Records for the exercise =
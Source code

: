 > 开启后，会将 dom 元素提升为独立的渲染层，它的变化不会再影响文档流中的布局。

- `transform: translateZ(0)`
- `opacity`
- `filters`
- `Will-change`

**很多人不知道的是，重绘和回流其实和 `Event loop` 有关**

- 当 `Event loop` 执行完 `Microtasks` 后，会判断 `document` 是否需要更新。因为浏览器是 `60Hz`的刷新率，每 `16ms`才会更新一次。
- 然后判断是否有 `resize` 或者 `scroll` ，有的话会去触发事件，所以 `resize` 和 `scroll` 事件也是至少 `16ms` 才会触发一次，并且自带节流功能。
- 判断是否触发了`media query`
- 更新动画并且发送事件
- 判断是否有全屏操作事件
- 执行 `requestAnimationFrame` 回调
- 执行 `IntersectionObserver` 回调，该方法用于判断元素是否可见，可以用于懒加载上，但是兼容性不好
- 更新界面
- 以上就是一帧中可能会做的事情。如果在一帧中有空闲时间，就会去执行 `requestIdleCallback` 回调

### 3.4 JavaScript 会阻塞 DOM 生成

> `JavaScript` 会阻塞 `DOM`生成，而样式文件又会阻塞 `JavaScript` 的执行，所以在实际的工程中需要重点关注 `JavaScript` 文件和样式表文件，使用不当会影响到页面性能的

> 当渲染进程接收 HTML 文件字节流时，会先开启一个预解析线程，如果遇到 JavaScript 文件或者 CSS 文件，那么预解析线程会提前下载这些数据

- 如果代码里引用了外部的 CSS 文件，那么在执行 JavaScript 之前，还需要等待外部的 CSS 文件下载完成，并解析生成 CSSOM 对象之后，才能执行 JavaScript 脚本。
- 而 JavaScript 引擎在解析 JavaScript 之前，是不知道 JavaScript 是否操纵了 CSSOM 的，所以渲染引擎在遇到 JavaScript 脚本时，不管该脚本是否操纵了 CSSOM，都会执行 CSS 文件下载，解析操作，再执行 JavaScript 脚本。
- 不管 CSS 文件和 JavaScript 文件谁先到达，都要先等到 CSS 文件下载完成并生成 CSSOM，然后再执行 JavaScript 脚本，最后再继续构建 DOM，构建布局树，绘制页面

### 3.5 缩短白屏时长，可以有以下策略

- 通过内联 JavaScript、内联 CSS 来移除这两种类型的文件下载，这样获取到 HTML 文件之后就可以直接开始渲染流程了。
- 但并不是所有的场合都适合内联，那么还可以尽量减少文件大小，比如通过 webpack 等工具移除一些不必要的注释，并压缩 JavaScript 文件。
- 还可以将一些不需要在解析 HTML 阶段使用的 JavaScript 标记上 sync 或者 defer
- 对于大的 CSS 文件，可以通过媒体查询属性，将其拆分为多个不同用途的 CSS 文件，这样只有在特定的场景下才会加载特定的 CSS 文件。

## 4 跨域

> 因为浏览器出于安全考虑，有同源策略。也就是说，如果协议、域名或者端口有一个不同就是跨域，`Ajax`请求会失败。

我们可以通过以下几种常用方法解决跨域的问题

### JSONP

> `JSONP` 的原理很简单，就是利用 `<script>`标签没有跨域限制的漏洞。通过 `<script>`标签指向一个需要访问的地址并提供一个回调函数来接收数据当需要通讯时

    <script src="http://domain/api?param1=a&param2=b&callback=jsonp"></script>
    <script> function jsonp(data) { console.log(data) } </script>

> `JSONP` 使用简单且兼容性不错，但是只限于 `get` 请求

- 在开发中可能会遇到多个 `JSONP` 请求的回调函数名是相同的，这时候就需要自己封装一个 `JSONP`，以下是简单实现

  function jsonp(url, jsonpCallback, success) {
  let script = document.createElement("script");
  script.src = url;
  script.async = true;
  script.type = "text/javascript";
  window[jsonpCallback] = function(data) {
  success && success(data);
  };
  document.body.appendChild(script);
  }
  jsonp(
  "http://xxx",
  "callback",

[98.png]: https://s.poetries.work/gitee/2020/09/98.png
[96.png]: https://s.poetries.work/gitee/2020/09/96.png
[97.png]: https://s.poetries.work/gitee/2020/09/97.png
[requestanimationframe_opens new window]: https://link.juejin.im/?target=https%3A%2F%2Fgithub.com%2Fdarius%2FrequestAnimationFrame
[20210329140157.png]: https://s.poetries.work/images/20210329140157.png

Task objective = Quote the data above in full, changing nothing.

Answer below =
Source code

: > 开启后，会将 dom 元素提升为独立的渲染层，它的变化不会再影响文档流中的布局。

- `transform: translateZ(0)`
- `opacity`
- `filters`
- `Will-change`

**很多人不知道的是，重绘和回流其实和 `Event loop` 有关**

- 当 `Event loop` 执行完 `Microtasks` 后，会判断 `document` 是否需要更新。因为浏览器是 `60Hz`的刷新率，每 `16ms`才会更新一次。
- 然后判断是否有 `resize` 或者 `scroll` ，有的话会去触发事件，所以 `resize` 和 `scroll` 事件也是至少 `16ms` 才会触发一次，并且自带节流功能。
- 判断是否触发了`media query`
- 更新动画并且发送事件
- 判断是否有全屏操作事件
- 执行 `requestAnimationFrame` 回调
- 执行 `IntersectionObserver` 回调，该方法用于判断元素是否可见，可以用于懒加载上，但是兼容性不好
- 更新界面
- 以上就是一帧中可能会做的事情。如果在一帧中有空闲时间，就会去执行 `requestIdleCallback` 回调

### 3.4 JavaScript 会阻塞 DOM 生成

> `JavaScript` 会阻塞 `DOM`生成，而样式文件又会阻塞 `JavaScript` 的执行，所以在实际的工程中需要重点关注 `JavaScript` 文件和样式表文件，使用不当会影响到页面性能的

> 当渲染进程接收 HTML 文件字节流时，会先开启一个预解析线程，如果遇到 JavaScript 文件或者 CSS 文件，那么预解析线程会提前下载这些数据

- 如果代码里引用了外部的 CSS 文件，那么在执行 JavaScript 之前，还需要等待外部的 CSS 文件下载完成，并解析生成 CSSOM 对象之后，才能执行 JavaScript 脚本。
- 而 JavaScript 引擎在解析 JavaScript 之前，是不知道 JavaScript 是否操纵了 CSSOM 的，所以渲染引擎在遇到 JavaScript 脚本时，不管该脚本是否操纵了 CSSOM，都会执行 CSS 文件下载，解析操作，再执行 JavaScript 脚本。
- 不管 CSS 文件和 JavaScript 文件谁先到达，都要先等到 CSS 文件下载完成并生成 CSSOM，然后再执行 JavaScript 脚本，最后再继续构建 DOM，构建布局树，绘制页面

### 3.5 缩短白屏时长，可以有以下策略

- 通过内联 JavaScript、内联 CSS 来移除这两种类型的文件下载，这样获取到 HTML 文件之后就可以直接开始渲染流程了。
- 但并不是所有的场合都适合内联，那么还可以尽量减少文件大小，比如通过 webpack 等工具移除一些不必要的注释，并压缩 JavaScript 文件。
- 还可以将一些不需要在解析 HTML 阶段使用的 JavaScript 标记上 sync 或者 defer
- 对于大的 CSS 文件，可以通过媒体查询属性，将其拆分为多个不同用途的 CSS 文件，这样只有在特定的场景下才会加载特定的 CSS 文件。

## 4 跨域

> 因为浏览器出于安全考虑，有同源策略。也就是说，如果协议、域名或者端口有一个不同就是跨域，`Ajax`请求会失败。

我们可以通过以下几种常用方法解决跨域的问题

### JSONP

> `JSONP` 的原理很简单，就是利用 `<script>`标签没有跨域限制的漏洞。通过 `<script>`标签指向一个需要访问的地址并提供一个回调函数来接收数据当需要通讯时

    <script src="http://domain/api?param1=a&param2=b&callback=jsonp"></script>
    <script> function jsonp(data) { console.log(data) } </script>

> `JSONP` 使用简单且兼容性不错，但是只限于 `get` 请求

- 在开发中可能会遇到多个 `JSONP` 请求的回调函数名是相同的，这时候就需要自己封装一个 `JSONP`，以下是简单实现

  function jsonp(url, jsonpCallback, success) {
  let script = document.createElement("script");
  script.src = url;
  script.async = true;
  script.type = "text/javascript";
  window[jsonpCallback] = function(data) {
  success && success(data);
  };
  document.body.appendChild(script);
  }
  jsonp(
  "http://xxx",
  "callback",

[98.png]: https://s.poetries.work/gitee/2020/09/98.png
[96.png]: https://s.poetries.work/gitee/2020/09/96.png
[97.png]: https://s.poetries.work/gitee/2020/09/97.png
[requestanimationframe_opens new window]: https://link.juejin.im/?target=https%3A%2F%2Fgithub.com%2Fdarius%2FrequestAnimationFrame
[20210329140157.png]: https://s.poetries.work/images/20210329140157.png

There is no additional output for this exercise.